Nel giorno in cui il serbo avrebbe compiuto 56 anni il fratello minore ha raccontato del loro rapporto: "Da bambini era lui che badava a me"
Una giornata che non può essere come tutte le altre. Oggi sarebbero state 56 le candeline spente da Sinisa Mihajlovic. Calciatore, allenatore, uomo speciale: arrivato in Italia 23enne, ha saputo conquistare un Paese intero, entrando nel cuore di tifosi, addetti ai lavori e non solo. Come del resto dimostrano tutte le squadre in cui è passato che oggi hanno deciso di omaggiarlo ricordandolo. E chi, a poco più di due anni dalla sua scomparsa, può raccontare meglio chi fosse Sinisa se non suo fratello minore, Drazen, che per l'occasione ha rilasciato una profonda e toccante intervista alla Gazzetta dello Sport: "Il primo ricordo che ho di lui non è mio, ma suo" inizia a raccontare. "Me lo ha raccontato tante volte e fa capire chi era mio fratello. Avrà avuto forse sei anni, io appena due. I miei andavano a lavorare presto e non c'erano soldi per la tata e per consentire a Sinisa di andare all'asilo, così a me la mattina dopo le 6 doveva pensare a lui. Per cui usciva di casa, mentre io ancora dormivo, e andava a comprare il latte e il pane per la colazione, ma nonostante facesse già cose da adulto era solo un bambino con tutte le paure di chi ha quell'età. Per cui quando tornava a casa si fermava spalle alla stufa fermo immobile con gli occhio sbarrati a guardare la porta di casa per paura che entrasse qualcuno".
La guerra, la povertà, la paura. Tutto cancellato da quel "rumore" che per Sinisa aveva il suono di un sogno: "Per giornate intere scagliava pallonate contro la serranda del garage, costringendo i nostri genitori a cambiarla diverse volte. Mirava agli incroci: sono nate così le sue punizioni vincenti". Proprio quei calci piazzati che l'hanno fatto diventare leggenda nel nostro campionato. Ma per il suo Paese, la Serbia, Sinisa è molto di più di una leggenda sportiva: è un vero e proprio simbolo: "Nonostante abbia giocato poco qui è rimasto un idolo assoluto. E non mi riferisco solo ai tifosi della Stella Rossa per la storica vittoria della Coppa Campioni 1991".
Una storia fantastica interrotta prematuramente dalla terribile malattia che ha portato via Mihajlovic, la leucemia.
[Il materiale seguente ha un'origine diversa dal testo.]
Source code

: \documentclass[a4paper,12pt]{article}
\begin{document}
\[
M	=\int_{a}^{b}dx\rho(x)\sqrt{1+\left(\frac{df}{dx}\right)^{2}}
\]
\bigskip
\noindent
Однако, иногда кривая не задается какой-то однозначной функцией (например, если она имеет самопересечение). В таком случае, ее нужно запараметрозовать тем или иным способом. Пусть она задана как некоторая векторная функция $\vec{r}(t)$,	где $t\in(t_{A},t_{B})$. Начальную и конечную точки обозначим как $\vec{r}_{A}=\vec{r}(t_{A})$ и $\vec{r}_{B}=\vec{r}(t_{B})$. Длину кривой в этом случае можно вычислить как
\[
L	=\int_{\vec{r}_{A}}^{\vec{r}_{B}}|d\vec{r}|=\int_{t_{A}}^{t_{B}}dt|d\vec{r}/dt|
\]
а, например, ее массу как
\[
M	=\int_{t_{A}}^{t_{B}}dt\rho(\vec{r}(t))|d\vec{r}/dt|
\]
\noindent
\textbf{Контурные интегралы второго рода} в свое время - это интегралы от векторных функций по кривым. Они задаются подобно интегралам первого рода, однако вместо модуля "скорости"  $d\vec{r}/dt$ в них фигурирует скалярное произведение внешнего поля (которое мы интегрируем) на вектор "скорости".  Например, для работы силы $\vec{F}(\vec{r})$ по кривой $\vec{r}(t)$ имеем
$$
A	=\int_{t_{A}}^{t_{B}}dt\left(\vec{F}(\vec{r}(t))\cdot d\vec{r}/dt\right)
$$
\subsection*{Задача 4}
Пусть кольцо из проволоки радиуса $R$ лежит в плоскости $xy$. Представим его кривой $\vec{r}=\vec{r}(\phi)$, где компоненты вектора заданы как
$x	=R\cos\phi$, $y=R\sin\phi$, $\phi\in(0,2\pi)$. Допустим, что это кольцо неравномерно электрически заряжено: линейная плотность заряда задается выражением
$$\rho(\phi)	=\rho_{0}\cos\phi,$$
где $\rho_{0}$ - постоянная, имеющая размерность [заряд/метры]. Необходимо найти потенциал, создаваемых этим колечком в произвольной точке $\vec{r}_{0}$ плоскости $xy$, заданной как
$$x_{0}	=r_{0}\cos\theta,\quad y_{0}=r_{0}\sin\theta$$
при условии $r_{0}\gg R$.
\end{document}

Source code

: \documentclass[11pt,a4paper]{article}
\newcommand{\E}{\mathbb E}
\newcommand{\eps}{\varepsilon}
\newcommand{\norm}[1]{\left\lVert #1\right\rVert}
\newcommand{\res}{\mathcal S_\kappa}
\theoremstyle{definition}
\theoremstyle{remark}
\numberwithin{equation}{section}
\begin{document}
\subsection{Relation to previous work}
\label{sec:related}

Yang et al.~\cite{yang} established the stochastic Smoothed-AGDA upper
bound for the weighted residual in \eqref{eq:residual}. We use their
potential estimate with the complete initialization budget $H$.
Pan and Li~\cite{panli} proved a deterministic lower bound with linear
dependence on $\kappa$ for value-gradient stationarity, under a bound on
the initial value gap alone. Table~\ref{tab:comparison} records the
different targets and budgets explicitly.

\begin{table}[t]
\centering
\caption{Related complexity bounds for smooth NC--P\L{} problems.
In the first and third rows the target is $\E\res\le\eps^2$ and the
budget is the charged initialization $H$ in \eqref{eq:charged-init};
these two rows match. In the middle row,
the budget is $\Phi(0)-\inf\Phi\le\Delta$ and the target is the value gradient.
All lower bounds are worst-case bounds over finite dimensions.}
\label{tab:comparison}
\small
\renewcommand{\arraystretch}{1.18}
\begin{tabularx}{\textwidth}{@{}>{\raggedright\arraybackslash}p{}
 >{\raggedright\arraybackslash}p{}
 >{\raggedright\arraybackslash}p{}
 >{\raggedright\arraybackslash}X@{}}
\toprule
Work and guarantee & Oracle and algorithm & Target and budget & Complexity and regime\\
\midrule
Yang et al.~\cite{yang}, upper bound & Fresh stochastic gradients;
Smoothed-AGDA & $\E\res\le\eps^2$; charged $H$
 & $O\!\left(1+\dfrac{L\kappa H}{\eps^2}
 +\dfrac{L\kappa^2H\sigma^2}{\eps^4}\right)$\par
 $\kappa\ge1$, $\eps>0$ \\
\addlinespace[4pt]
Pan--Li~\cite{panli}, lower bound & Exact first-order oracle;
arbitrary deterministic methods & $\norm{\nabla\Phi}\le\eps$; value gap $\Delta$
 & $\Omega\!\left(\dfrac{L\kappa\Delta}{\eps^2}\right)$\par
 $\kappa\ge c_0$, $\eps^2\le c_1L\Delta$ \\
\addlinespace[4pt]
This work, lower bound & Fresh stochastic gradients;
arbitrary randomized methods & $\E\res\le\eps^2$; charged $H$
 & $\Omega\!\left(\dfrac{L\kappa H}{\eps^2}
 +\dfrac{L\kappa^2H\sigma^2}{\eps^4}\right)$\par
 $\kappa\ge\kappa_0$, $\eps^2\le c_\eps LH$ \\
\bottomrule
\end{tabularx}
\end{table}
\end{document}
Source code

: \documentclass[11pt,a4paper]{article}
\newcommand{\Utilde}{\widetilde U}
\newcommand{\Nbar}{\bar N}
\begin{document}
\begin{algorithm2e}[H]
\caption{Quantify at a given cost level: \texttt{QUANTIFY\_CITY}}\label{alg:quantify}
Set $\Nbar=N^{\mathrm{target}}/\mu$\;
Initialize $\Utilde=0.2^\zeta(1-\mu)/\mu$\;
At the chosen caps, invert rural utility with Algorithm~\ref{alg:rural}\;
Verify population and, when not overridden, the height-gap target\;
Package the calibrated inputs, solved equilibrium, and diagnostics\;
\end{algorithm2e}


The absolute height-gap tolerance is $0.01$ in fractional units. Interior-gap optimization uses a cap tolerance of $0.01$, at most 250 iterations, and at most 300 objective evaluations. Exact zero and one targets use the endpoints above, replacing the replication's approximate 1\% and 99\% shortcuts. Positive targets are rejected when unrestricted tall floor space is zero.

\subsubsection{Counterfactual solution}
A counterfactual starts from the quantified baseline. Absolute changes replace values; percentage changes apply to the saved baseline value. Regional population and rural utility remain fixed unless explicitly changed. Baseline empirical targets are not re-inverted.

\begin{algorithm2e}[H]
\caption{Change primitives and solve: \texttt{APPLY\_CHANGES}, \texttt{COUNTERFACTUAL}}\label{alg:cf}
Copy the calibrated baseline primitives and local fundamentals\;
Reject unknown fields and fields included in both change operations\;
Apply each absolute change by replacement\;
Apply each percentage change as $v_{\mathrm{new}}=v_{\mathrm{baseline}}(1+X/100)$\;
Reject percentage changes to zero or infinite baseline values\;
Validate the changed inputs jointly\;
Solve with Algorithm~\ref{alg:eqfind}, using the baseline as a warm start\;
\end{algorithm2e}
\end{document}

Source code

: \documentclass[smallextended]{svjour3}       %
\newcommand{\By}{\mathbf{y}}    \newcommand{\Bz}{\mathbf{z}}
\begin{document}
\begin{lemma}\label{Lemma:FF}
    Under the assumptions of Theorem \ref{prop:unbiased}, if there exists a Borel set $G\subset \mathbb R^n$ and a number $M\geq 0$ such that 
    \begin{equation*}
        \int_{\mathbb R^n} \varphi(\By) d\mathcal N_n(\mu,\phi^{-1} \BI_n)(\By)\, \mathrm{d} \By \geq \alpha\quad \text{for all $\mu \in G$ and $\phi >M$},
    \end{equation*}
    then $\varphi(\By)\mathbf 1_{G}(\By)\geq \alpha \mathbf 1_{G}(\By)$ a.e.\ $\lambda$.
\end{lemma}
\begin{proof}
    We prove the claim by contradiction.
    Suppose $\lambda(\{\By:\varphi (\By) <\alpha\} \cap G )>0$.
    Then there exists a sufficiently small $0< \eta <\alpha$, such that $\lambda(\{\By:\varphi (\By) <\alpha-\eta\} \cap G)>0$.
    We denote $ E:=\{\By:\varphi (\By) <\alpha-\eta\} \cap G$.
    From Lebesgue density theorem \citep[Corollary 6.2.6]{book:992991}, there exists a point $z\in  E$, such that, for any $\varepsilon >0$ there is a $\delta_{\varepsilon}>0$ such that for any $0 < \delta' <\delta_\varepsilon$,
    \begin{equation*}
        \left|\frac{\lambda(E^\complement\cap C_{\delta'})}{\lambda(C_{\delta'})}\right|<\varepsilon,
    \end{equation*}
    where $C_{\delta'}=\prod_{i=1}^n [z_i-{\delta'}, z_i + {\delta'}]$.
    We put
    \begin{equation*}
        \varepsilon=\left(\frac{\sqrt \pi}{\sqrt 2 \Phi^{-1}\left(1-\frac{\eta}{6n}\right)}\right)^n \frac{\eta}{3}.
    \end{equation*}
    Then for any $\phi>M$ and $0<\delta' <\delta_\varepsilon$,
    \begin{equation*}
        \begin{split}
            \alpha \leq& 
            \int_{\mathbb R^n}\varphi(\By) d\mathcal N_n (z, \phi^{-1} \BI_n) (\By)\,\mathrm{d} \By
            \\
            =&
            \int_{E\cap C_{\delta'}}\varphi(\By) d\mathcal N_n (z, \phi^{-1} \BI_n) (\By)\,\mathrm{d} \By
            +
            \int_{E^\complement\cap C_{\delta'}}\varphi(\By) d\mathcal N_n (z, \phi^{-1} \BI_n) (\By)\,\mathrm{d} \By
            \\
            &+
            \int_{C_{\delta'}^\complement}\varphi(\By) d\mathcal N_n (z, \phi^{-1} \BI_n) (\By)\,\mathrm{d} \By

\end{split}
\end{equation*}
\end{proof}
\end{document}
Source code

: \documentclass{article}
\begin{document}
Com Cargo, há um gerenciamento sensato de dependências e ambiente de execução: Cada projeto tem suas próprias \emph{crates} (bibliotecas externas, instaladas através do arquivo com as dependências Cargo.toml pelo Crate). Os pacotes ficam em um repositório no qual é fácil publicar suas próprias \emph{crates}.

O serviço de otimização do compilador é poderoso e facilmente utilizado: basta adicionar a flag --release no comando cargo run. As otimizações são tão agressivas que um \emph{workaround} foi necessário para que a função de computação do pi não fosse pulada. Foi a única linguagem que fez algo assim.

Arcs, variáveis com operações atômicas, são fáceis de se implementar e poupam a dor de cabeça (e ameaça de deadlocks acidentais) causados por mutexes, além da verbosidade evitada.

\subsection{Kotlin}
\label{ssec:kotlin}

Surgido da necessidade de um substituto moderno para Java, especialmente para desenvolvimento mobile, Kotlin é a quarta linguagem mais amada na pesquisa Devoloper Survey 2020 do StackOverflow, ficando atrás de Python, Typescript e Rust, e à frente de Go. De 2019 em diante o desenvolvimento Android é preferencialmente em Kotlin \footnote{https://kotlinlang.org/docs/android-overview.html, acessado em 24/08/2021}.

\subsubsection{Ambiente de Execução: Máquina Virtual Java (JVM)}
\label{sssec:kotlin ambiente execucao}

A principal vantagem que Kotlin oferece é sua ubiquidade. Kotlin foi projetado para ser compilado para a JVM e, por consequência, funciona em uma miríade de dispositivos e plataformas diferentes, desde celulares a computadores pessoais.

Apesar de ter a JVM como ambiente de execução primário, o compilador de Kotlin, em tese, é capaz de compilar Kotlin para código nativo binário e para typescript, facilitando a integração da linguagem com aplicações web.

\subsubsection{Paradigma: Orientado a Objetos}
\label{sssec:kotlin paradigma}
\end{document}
Drazen racconta il momento in cui ne vennero a conoscenza: "Ero in Sardegna con lui e con la sua famiglia. Una mattina si alzò e quasi non riusciva a camminare. Pensavamo si trattasse di un'infiammazione o uno stiramento, lo presi in giro, dicendogli che sembrava un 90enne e invece...".
Ma Sinisa era un lottatore, in campo e fuori. Tanto che sembrava fosse riuscito a vincere anche la sfida con la malattia. Poi la terribile notizia della ricaduta che questa volta nemmeno la donazione di midollo di Drazen ha potuto frenare: "Pareva che con il mio midollo potessero aumentare le possibilità di guarigione. So che non è colpa mia, ma non averlo salvato è una ferita che non si rimarginerà mai. Il giorno in cui se n'è andato sono rimasto tutta la notte con lui. Gli ho detto quello che tra uomini non ci si dice mai. Oggi lavoro perché non venga dimenticato: curo tutte le iniziative possibili per celebrarlo, in Italia e in Serbia. Gleil'ho promesso".